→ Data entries
______
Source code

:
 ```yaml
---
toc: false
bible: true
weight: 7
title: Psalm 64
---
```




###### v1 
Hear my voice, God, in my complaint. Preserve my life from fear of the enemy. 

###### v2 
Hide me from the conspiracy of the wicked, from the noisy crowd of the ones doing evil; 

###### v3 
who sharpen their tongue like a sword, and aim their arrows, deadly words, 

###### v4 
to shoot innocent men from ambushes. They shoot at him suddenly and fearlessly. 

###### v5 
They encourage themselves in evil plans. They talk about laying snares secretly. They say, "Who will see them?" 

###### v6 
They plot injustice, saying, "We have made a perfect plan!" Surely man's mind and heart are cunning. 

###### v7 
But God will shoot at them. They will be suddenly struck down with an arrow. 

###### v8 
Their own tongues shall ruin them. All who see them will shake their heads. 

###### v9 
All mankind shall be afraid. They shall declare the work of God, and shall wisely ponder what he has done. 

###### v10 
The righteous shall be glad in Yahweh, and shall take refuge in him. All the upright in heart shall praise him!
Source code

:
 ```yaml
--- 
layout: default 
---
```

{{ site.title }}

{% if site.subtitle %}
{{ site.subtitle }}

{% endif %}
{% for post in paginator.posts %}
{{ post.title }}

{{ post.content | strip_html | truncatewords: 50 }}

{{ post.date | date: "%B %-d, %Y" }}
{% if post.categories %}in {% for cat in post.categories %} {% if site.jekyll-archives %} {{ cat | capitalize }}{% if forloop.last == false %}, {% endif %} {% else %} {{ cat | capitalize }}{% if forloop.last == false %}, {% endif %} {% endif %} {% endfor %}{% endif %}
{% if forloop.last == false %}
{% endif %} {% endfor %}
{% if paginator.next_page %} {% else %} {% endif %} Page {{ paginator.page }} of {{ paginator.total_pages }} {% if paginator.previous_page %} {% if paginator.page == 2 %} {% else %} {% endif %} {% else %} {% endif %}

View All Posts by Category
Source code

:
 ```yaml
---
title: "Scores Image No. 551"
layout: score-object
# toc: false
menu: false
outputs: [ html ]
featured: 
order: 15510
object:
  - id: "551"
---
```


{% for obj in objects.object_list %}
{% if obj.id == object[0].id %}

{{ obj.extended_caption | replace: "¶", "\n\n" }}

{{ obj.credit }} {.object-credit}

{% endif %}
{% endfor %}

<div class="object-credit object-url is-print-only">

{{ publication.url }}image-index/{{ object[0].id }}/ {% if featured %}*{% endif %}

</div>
______
→ Instructions to follow
From the data above, copy each line that has the string "else".

→ Answer to the problem
{% if post.categories %}in {% for cat in post.categories %} {% if site.jekyll-archives %} {{ cat | capitalize }}{% if forloop.last == false %}, {% endif %} {% else %} {{ cat | capitalize }}{% if forloop.last == false %}, {% endif %} {% endif %} {% endfor %}{% endif %}
{% if paginator.next_page %} {% else %} {% endif %} Page {{ paginator.page }} of {{ paginator.total_pages }} {% if paginator.previous_page %} {% if paginator.page == 2 %} {% else %} {% endif %} {% else %} {% endif %}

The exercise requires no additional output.